▸ Source material
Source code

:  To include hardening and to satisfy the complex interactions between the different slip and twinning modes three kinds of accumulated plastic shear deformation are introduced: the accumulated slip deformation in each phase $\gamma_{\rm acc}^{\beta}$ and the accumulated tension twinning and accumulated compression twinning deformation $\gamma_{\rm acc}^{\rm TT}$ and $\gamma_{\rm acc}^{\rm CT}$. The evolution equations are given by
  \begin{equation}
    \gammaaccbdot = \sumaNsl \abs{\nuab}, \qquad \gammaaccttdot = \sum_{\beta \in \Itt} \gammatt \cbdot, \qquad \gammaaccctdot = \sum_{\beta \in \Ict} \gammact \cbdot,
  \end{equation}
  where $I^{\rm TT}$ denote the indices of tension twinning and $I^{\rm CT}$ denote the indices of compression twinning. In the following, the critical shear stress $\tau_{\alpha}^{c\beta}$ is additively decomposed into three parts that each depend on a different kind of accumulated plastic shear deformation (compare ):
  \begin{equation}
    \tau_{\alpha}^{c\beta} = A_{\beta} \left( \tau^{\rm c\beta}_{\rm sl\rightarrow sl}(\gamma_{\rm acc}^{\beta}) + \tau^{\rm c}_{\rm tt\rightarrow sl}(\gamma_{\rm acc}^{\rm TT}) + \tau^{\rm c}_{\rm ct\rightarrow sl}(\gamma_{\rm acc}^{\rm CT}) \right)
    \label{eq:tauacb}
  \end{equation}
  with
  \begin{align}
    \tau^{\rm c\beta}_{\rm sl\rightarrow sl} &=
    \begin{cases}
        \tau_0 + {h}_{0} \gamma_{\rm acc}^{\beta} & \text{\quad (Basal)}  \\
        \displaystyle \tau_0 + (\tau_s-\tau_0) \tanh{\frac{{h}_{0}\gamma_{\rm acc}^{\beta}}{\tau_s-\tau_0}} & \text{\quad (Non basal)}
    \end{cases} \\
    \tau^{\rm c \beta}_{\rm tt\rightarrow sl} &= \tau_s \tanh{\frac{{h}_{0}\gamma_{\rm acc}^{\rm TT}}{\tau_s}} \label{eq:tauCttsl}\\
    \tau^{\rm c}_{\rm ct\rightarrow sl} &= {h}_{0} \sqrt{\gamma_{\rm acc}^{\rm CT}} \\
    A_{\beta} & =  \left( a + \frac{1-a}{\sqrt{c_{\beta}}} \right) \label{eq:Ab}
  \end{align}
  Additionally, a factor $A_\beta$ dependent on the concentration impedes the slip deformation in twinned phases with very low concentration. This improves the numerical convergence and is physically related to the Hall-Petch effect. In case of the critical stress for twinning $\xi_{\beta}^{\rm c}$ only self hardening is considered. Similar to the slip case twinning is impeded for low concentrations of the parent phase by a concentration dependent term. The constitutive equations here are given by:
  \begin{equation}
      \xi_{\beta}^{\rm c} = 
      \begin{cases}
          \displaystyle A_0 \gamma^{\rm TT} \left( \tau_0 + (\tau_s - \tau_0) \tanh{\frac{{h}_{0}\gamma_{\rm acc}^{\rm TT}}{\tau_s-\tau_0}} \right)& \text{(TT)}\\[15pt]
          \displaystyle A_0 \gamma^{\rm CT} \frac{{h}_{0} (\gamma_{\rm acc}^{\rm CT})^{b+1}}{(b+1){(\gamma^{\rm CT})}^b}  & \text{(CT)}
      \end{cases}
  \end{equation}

▸ What to produce
Without omitting anything, set down all the entries above again.

▸ Answer area
Source code

:  To include hardening and to satisfy the complex interactions between the different slip and twinning modes three kinds of accumulated plastic shear deformation are introduced: the accumulated slip deformation in each phase $\gamma_{\rm acc}^{\beta}$ and the accumulated tension twinning and accumulated compression twinning deformation $\gamma_{\rm acc}^{\rm TT}$ and $\gamma_{\rm acc}^{\rm CT}$. The evolution equations are given by
  \begin{equation}
    \gammaaccbdot = \sumaNsl \abs{\nuab}, \qquad \gammaaccttdot = \sum_{\beta \in \Itt} \gammatt \cbdot, \qquad \gammaaccctdot = \sum_{\beta \in \Ict} \gammact \cbdot,
  \end{equation}
  where $I^{\rm TT}$ denote the indices of tension twinning and $I^{\rm CT}$ denote the indices of compression twinning. In the following, the critical shear stress $\tau_{\alpha}^{c\beta}$ is additively decomposed into three parts that each depend on a different kind of accumulated plastic shear deformation (compare ):
  \begin{equation}
    \tau_{\alpha}^{c\beta} = A_{\beta} \left( \tau^{\rm c\beta}_{\rm sl\rightarrow sl}(\gamma_{\rm acc}^{\beta}) + \tau^{\rm c}_{\rm tt\rightarrow sl}(\gamma_{\rm acc}^{\rm TT}) + \tau^{\rm c}_{\rm ct\rightarrow sl}(\gamma_{\rm acc}^{\rm CT}) \right)
    \label{eq:tauacb}
  \end{equation}
  with
  \begin{align}
    \tau^{\rm c\beta}_{\rm sl\rightarrow sl} &=
    \begin{cases}
        \tau_0 + {h}_{0} \gamma_{\rm acc}^{\beta} & \text{\quad (Basal)}  \\
        \displaystyle \tau_0 + (\tau_s-\tau_0) \tanh{\frac{{h}_{0}\gamma_{\rm acc}^{\beta}}{\tau_s-\tau_0}} & \text{\quad (Non basal)}
    \end{cases} \\
    \tau^{\rm c \beta}_{\rm tt\rightarrow sl} &= \tau_s \tanh{\frac{{h}_{0}\gamma_{\rm acc}^{\rm TT}}{\tau_s}} \label{eq:tauCttsl}\\
    \tau^{\rm c}_{\rm ct\rightarrow sl} &= {h}_{0} \sqrt{\gamma_{\rm acc}^{\rm CT}} \\
    A_{\beta} & =  \left( a + \frac{1-a}{\sqrt{c_{\beta}}} \right) \label{eq:Ab}
  \end{align}
  Additionally, a factor $A_\beta$ dependent on the concentration impedes the slip deformation in twinned phases with very low concentration. This improves the numerical convergence and is physically related to the Hall-Petch effect. In case of the critical stress for twinning $\xi_{\beta}^{\rm c}$ only self hardening is considered. Similar to the slip case twinning is impeded for low concentrations of the parent phase by a concentration dependent term. The constitutive equations here are given by:
  \begin{equation}
      \xi_{\beta}^{\rm c} = 
      \begin{cases}
          \displaystyle A_0 \gamma^{\rm TT} \left( \tau_0 + (\tau_s - \tau_0) \tanh{\frac{{h}_{0}\gamma_{\rm acc}^{\rm TT}}{\tau_s-\tau_0}} \right)& \text{(TT)}\\[15pt]
          \displaystyle A_0 \gamma^{\rm CT} \frac{{h}_{0} (\gamma_{\rm acc}^{\rm CT})^{b+1}}{(b+1){(\gamma^{\rm CT})}^b}  & \text{(CT)}
      \end{cases}
  \end{equation}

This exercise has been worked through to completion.